The probability of amorphization is assumed to be proportional to the nuclear stopping power. A local probability of amorphization at any point in the target is composed of three contributions, the ballistic amorphization, a carbon-induced and a stress-induced amorphization. The ballistic amorphization probability $p_b$ is proportional to the nuclear stopping power as mentioned before. The carbon-induced contribution is a linear function of the local carbon concentration. The stress-induced portion is proportional to the compressive stress originating from the amorphous volumes in the vicinity, the stress amplitude decreasing with the square of distance $d=|\vec r - \vec{r'}|$. Thus the probability of a crystalline volume getting amorphous can be calculated as
\begin{equation}
 p_{c \rightarrow a}(\vec r) = p_{b} + p_{c} \, c_{carbon}(\vec r) + \sum_{amorphous \,  neighbours} \frac{p_{s} \, c_{carbon}(\vec{r'})}{d^2} \quad ,
\end{equation}
with $p_{b}$, $p_{c}$ and $p_{s}$ being simulation parameters to weight the three different mechanisms of amorphization. The probability $p_{a \rightarrow c}$ of an amorphous volume to turn crystalline should behave contrary to $p_{c \rightarrow a}$ and is thus assumed as:
\begin{equation}
 p_{a \rightarrow c} = 1 - p_{c \rightarrow a} \quad .
\end{equation}

The simulation algorithm consists of three parts, the amorphization/recrystallization process, the carbon incorporation and finally the carbon diffusion.
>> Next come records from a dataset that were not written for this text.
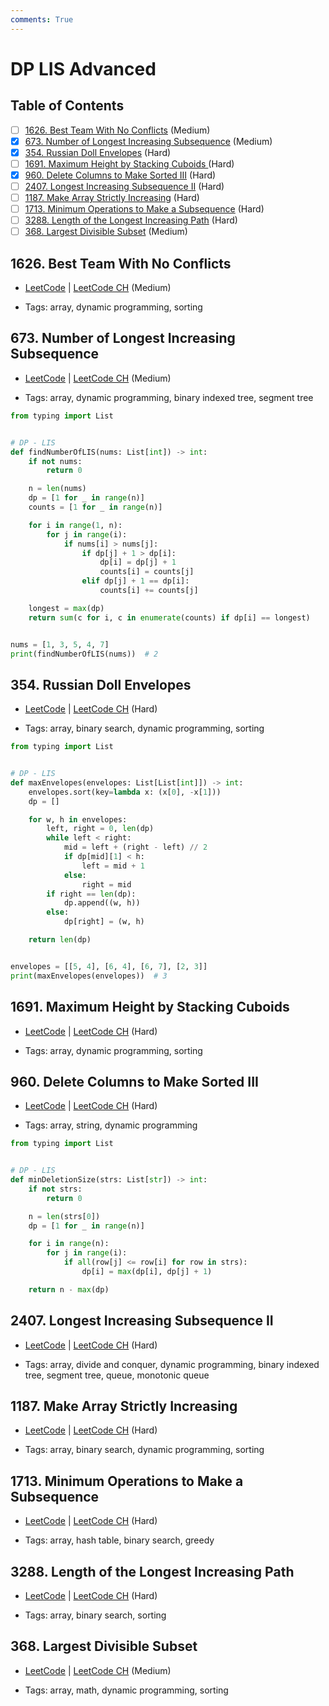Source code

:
 ```yaml
---
comments: True
---
```


# DP LIS Advanced

## Table of Contents

- [ ] [1626. Best Team With No Conflicts](https://leetcode.cn/problems/best-team-with-no-conflicts/) (Medium)
- [x] [673. Number of Longest Increasing Subsequence](https://leetcode.cn/problems/number-of-longest-increasing-subsequence/) (Medium)
- [x] [354. Russian Doll Envelopes](https://leetcode.cn/problems/russian-doll-envelopes/) (Hard)
- [ ] [1691. Maximum Height by Stacking Cuboids ](https://leetcode.cn/problems/maximum-height-by-stacking-cuboids/) (Hard)
- [x] [960. Delete Columns to Make Sorted III](https://leetcode.cn/problems/delete-columns-to-make-sorted-iii/) (Hard)
- [ ] [2407. Longest Increasing Subsequence II](https://leetcode.cn/problems/longest-increasing-subsequence-ii/) (Hard)
- [ ] [1187. Make Array Strictly Increasing](https://leetcode.cn/problems/make-array-strictly-increasing/) (Hard)
- [ ] [1713. Minimum Operations to Make a Subsequence](https://leetcode.cn/problems/minimum-operations-to-make-a-subsequence/) (Hard)
- [ ] [3288. Length of the Longest Increasing Path](https://leetcode.cn/problems/length-of-the-longest-increasing-path/) (Hard)
- [ ] [368. Largest Divisible Subset](https://leetcode.cn/problems/largest-divisible-subset/) (Medium)

## 1626. Best Team With No Conflicts

-   [LeetCode](https://leetcode.com/problems/best-team-with-no-conflicts/) | [LeetCode CH](https://leetcode.cn/problems/best-team-with-no-conflicts/) (Medium)

-   Tags: array, dynamic programming, sorting
## 673. Number of Longest Increasing Subsequence

-   [LeetCode](https://leetcode.com/problems/number-of-longest-increasing-subsequence/) | [LeetCode CH](https://leetcode.cn/problems/number-of-longest-increasing-subsequence/) (Medium)

-   Tags: array, dynamic programming, binary indexed tree, segment tree

```python title="673. Number of Longest Increasing Subsequence - Python Solution"
from typing import List


# DP - LIS
def findNumberOfLIS(nums: List[int]) -> int:
    if not nums:
        return 0

    n = len(nums)
    dp = [1 for _ in range(n)]
    counts = [1 for _ in range(n)]

    for i in range(1, n):
        for j in range(i):
            if nums[i] > nums[j]:
                if dp[j] + 1 > dp[i]:
                    dp[i] = dp[j] + 1
                    counts[i] = counts[j]
                elif dp[j] + 1 == dp[i]:
                    counts[i] += counts[j]

    longest = max(dp)
    return sum(c for i, c in enumerate(counts) if dp[i] == longest)


nums = [1, 3, 5, 4, 7]
print(findNumberOfLIS(nums))  # 2

```

## 354. Russian Doll Envelopes

-   [LeetCode](https://leetcode.com/problems/russian-doll-envelopes/) | [LeetCode CH](https://leetcode.cn/problems/russian-doll-envelopes/) (Hard)

-   Tags: array, binary search, dynamic programming, sorting

```python title="354. Russian Doll Envelopes - Python Solution"
from typing import List


# DP - LIS
def maxEnvelopes(envelopes: List[List[int]]) -> int:
    envelopes.sort(key=lambda x: (x[0], -x[1]))
    dp = []

    for w, h in envelopes:
        left, right = 0, len(dp)
        while left < right:
            mid = left + (right - left) // 2
            if dp[mid][1] < h:
                left = mid + 1
            else:
                right = mid
        if right == len(dp):
            dp.append((w, h))
        else:
            dp[right] = (w, h)

    return len(dp)


envelopes = [[5, 4], [6, 4], [6, 7], [2, 3]]
print(maxEnvelopes(envelopes))  # 3

```

## 1691. Maximum Height by Stacking Cuboids

-   [LeetCode](https://leetcode.com/problems/maximum-height-by-stacking-cuboids/) | [LeetCode CH](https://leetcode.cn/problems/maximum-height-by-stacking-cuboids/) (Hard)

-   Tags: array, dynamic programming, sorting
## 960. Delete Columns to Make Sorted III

-   [LeetCode](https://leetcode.com/problems/delete-columns-to-make-sorted-iii/) | [LeetCode CH](https://leetcode.cn/problems/delete-columns-to-make-sorted-iii/) (Hard)

-   Tags: array, string, dynamic programming

```python title="960. Delete Columns to Make Sorted III - Python Solution"
from typing import List


# DP - LIS
def minDeletionSize(strs: List[str]) -> int:
    if not strs:
        return 0

    n = len(strs[0])
    dp = [1 for _ in range(n)]

    for i in range(n):
        for j in range(i):
            if all(row[j] <= row[i] for row in strs):
                dp[i] = max(dp[i], dp[j] + 1)

    return n - max(dp)

```

## 2407. Longest Increasing Subsequence II

-   [LeetCode](https://leetcode.com/problems/longest-increasing-subsequence-ii/) | [LeetCode CH](https://leetcode.cn/problems/longest-increasing-subsequence-ii/) (Hard)

-   Tags: array, divide and conquer, dynamic programming, binary indexed tree, segment tree, queue, monotonic queue
## 1187. Make Array Strictly Increasing

-   [LeetCode](https://leetcode.com/problems/make-array-strictly-increasing/) | [LeetCode CH](https://leetcode.cn/problems/make-array-strictly-increasing/) (Hard)

-   Tags: array, binary search, dynamic programming, sorting
## 1713. Minimum Operations to Make a Subsequence

-   [LeetCode](https://leetcode.com/problems/minimum-operations-to-make-a-subsequence/) | [LeetCode CH](https://leetcode.cn/problems/minimum-operations-to-make-a-subsequence/) (Hard)

-   Tags: array, hash table, binary search, greedy
## 3288. Length of the Longest Increasing Path

-   [LeetCode](https://leetcode.com/problems/length-of-the-longest-increasing-path/) | [LeetCode CH](https://leetcode.cn/problems/length-of-the-longest-increasing-path/) (Hard)

-   Tags: array, binary search, sorting
## 368. Largest Divisible Subset

-   [LeetCode](https://leetcode.com/problems/largest-divisible-subset/) | [LeetCode CH](https://leetcode.cn/problems/largest-divisible-subset/) (Medium)

-   Tags: array, math, dynamic programming, sorting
For the amorphization/recrystallization process random values are computed to specify the volume which is hit by an impinging carbon ion. Two random numbers $x,y \in [0,1]$ are generated and mapped to the coordinates $k,l$ using a uniform probability distribution, $p(x)dx=dx \textrm{, } p(y)dy=dy$. A random number $z$ corresponding to the $m$ coordinate is distributed according to the linear approximated nuclear stopping power, $p(z)dz=(s z+s_0)dz$, where $s$ and $s_0$ are simulation parameters describing the nuclear energy loss. After calculating the local probability of amorphization $p_{c \rightarrow a}(k,l,m)$ of the selected volume another random number determines - depending on the current status - whether the volume turns amorphous, recrystallizes or remains unchanged. This step is looped for the average hits per ion in the simulation window as extracted from TRIM \cite{12} collision data.

In the same manner random coordinates are determined to select the cell where the carbon ion gets incorporated. In this step the probability distribution describing the stopping power profile is replaced by a distribution for the linearly approximated concentration profile. The local carbon concentration in the selected cell is increased.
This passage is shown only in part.